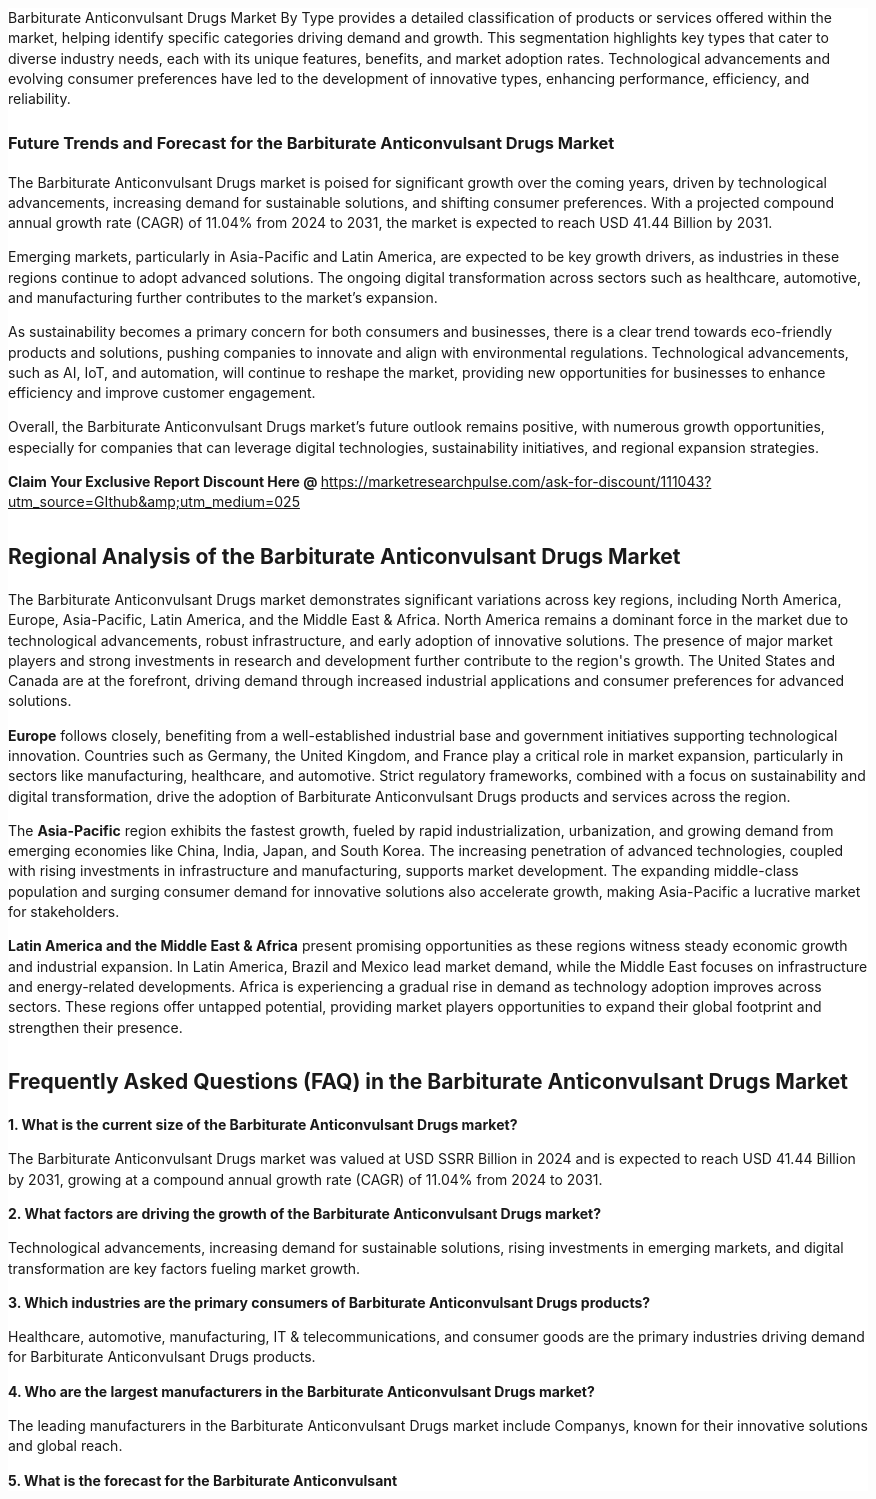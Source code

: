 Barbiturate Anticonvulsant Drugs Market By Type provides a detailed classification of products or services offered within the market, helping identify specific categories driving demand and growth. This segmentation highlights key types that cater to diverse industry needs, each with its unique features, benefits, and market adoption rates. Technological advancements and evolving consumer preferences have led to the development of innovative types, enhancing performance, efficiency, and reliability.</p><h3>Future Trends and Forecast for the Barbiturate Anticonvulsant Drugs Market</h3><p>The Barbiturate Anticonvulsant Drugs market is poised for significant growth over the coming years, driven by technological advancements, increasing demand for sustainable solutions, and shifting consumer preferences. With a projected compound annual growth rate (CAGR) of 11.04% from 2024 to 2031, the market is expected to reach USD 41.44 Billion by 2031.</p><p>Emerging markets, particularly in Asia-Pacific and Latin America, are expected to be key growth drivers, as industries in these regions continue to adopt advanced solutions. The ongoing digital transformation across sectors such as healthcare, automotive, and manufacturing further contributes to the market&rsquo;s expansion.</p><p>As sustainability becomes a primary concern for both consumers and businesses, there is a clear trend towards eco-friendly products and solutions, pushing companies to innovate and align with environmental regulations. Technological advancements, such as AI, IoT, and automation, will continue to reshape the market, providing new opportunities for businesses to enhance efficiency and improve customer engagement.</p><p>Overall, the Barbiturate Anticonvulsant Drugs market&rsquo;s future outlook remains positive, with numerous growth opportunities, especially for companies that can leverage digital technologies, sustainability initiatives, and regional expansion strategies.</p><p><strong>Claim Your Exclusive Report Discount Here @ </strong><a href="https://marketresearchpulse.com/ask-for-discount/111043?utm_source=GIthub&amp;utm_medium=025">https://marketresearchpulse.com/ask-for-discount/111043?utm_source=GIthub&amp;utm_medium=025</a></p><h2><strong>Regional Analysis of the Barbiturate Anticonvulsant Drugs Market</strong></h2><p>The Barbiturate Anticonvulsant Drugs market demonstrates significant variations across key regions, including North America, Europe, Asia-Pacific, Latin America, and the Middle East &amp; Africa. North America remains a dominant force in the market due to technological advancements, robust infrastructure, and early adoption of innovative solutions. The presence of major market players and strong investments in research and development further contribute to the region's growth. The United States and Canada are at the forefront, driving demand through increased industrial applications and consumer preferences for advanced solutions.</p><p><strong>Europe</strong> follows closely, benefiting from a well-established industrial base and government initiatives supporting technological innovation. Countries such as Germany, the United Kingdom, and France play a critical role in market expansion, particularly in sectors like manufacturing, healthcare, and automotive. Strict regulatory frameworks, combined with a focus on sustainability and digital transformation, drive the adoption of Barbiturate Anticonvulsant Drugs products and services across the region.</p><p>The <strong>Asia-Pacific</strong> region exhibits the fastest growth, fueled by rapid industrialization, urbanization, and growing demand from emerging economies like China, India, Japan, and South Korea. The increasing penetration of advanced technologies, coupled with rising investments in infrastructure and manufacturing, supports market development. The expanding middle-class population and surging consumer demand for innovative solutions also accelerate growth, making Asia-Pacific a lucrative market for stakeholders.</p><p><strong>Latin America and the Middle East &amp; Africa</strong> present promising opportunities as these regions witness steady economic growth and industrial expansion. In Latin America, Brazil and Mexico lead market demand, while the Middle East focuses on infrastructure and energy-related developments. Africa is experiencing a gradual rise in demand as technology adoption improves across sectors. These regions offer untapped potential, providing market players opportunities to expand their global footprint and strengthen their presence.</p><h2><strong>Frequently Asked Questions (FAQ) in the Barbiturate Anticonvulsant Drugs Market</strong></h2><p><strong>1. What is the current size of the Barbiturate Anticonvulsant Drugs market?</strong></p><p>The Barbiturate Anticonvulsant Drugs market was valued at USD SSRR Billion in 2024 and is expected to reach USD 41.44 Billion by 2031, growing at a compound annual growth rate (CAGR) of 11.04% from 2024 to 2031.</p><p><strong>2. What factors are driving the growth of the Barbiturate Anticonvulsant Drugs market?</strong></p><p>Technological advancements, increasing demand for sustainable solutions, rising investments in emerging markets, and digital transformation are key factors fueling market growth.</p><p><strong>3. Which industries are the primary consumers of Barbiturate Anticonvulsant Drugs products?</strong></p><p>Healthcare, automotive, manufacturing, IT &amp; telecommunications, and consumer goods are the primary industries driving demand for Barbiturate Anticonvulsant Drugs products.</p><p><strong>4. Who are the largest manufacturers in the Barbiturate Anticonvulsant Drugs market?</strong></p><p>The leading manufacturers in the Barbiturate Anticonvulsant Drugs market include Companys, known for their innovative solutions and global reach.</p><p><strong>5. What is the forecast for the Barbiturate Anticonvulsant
...
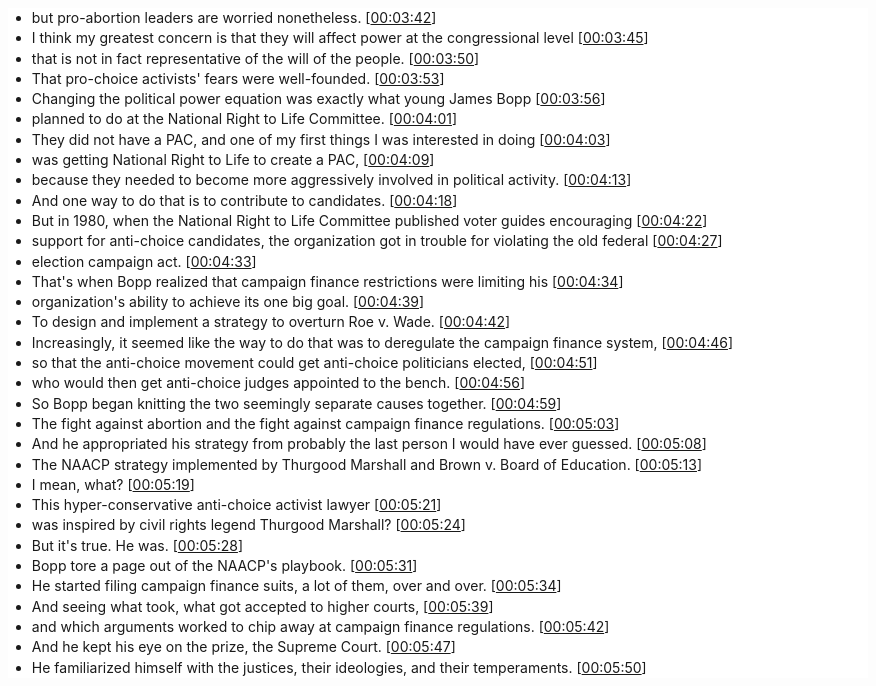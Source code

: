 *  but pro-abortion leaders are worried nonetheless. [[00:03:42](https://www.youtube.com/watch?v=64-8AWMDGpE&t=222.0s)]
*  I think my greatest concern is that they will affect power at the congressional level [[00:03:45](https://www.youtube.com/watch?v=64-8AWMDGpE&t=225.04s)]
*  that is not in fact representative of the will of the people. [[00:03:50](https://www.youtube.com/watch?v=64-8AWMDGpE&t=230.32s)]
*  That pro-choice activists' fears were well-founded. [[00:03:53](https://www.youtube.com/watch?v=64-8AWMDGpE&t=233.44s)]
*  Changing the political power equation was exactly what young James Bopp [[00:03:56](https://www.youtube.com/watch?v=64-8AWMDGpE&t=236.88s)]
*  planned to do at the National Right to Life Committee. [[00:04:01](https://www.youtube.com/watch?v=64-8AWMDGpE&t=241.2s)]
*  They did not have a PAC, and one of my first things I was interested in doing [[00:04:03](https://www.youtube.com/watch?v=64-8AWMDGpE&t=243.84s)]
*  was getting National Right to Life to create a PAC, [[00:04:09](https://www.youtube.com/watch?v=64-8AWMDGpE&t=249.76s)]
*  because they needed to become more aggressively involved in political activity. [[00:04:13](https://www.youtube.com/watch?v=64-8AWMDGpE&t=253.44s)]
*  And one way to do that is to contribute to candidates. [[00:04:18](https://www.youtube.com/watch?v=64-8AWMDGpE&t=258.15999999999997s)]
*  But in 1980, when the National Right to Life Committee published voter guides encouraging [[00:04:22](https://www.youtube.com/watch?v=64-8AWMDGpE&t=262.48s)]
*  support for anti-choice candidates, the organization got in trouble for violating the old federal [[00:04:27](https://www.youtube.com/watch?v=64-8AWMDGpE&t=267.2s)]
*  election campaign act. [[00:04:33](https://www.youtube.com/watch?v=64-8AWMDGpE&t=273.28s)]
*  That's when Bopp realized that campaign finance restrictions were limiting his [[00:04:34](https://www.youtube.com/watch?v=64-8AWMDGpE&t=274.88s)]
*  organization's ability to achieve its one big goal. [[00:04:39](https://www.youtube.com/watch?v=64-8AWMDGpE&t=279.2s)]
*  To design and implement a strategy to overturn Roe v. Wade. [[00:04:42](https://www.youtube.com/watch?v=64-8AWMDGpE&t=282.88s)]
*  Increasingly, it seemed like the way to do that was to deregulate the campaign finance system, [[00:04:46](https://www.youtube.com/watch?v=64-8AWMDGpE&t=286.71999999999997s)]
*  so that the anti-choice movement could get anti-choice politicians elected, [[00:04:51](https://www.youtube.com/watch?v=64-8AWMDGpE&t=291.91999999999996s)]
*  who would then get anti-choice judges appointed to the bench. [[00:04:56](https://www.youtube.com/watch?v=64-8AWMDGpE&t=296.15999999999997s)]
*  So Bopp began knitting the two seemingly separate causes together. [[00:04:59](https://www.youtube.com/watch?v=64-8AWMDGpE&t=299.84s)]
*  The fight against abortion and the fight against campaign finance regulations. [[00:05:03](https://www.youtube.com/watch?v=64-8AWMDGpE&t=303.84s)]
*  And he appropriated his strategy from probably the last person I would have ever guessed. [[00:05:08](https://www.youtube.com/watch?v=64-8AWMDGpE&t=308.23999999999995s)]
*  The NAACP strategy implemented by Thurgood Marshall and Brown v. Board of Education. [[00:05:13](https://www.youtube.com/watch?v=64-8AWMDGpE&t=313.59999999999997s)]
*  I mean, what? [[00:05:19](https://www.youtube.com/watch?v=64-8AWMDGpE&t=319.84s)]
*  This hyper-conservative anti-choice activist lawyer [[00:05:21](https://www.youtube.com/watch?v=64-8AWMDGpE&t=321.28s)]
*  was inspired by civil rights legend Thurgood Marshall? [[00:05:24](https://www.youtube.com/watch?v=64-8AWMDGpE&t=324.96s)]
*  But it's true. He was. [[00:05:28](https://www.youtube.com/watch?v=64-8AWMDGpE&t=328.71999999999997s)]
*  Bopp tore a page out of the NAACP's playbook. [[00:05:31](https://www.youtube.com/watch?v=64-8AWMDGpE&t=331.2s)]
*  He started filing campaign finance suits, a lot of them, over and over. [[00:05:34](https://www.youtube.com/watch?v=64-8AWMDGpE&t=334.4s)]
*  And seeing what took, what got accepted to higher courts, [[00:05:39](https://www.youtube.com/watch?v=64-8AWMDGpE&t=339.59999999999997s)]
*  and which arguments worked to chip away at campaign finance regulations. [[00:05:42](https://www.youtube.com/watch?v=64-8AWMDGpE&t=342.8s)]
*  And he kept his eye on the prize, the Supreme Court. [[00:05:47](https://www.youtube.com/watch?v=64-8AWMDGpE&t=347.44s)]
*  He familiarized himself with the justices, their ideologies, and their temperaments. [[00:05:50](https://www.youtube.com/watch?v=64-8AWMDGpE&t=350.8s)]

§ **YOUR ASSIGNMENT**: Each line of the entries above that contains "organization" must be copied into the answer.

§ **EXERCISE RESPONSE**:
*  support for anti-choice candidates, the organization got in trouble for violating the old federal [[00:04:27](https://www.youtube.com/watch?v=64-8AWMDGpE&t=267.2s)]
*  organization's ability to achieve its one big goal. [[00:04:39](https://www.youtube.com/watch?v=64-8AWMDGpE&t=279.2s)]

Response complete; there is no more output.